## Given data
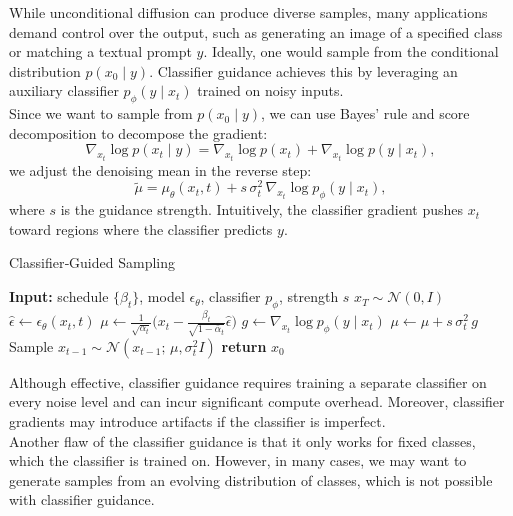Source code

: \documentclass[11pt,a4paper]{article}
\begin{document}
While unconditional diffusion can produce diverse samples, many applications demand control over the output, such as generating an image of a specified class or matching a textual prompt $y$.  Ideally, one would sample from the conditional distribution $p(x_0\mid y)$.  Classifier guidance \cite{dhariwal2021diffusion} achieves this by leveraging an auxiliary classifier $p_\phi(y\!\mid\!x_t)$ trained on noisy inputs.\\


Since we want to sample from $p(x_0\mid y)$, we can use Bayes' rule and score decomposition to decompose the gradient:
\[
\nabla_{x_t}\log p(x_t\mid y)
=\nabla_{x_t}\log p(x_t)
+\nabla_{x_t}\log p(y\mid x_t),
\]
we adjust the denoising mean in the reverse step:
\begin{equation}\label{eq:clf_guidance}
\tilde{\mu}
=\mu_\theta(x_t,t)
+ s\,\sigma_t^2\,\nabla_{x_t}\log p_\phi(y\mid x_t),
\end{equation}
where $s$ is the guidance strength.  Intuitively, the classifier gradient pushes $x_t$ toward regions where the classifier predicts $y$.

\begin{algorithm}[htb]
\caption{Classifier‐Guided Sampling}\label{alg:clf_guidance}
\begin{algorithmic}[1]
  \STATE \textbf{Input:} schedule $\{\beta_t\}$, model $\epsilon_\theta$, classifier $p_\phi$, strength $s$
  \STATE $x_T \sim \mathcal{N}(0,I)$
    \STATE $\hat\epsilon \leftarrow \epsilon_\theta(x_t,t)$
    \STATE $\mu \leftarrow \frac{1}{\sqrt{\alpha_t}}\bigl(x_t - \tfrac{\beta_t}{\sqrt{1-\bar\alpha_t}}\hat\epsilon\bigr)$
    \STATE $g \leftarrow \nabla_{x_t}\log p_\phi(y\!\mid\!x_t)$
    \STATE $\mu \leftarrow \mu + s\,\sigma_t^2\,g$
    \STATE Sample $x_{t-1}\sim\mathcal{N}(x_{t-1};\,\mu,\sigma_t^2 I)$
  \ENDFOR
  \STATE \textbf{return} $x_0$
\end{algorithmic}
\end{algorithm}

Although effective, classifier guidance requires training a separate classifier on every noise level and can incur significant compute overhead.  Moreover, classifier gradients may introduce artifacts if the classifier is imperfect.\\

Another flaw of the classifier guidance is that it only works for fixed classes, which the classifier is trained on. However, in many cases, we may want to generate samples from an evolving distribution of classes, which is not possible with classifier guidance.
\end{document}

## Required action
Show all lines of the material in which the word "begin" can be found.

## Solution to this problem
\begin{document}
\begin{equation}\label{eq:clf_guidance}
\begin{algorithm}[htb]
\begin{algorithmic}[1]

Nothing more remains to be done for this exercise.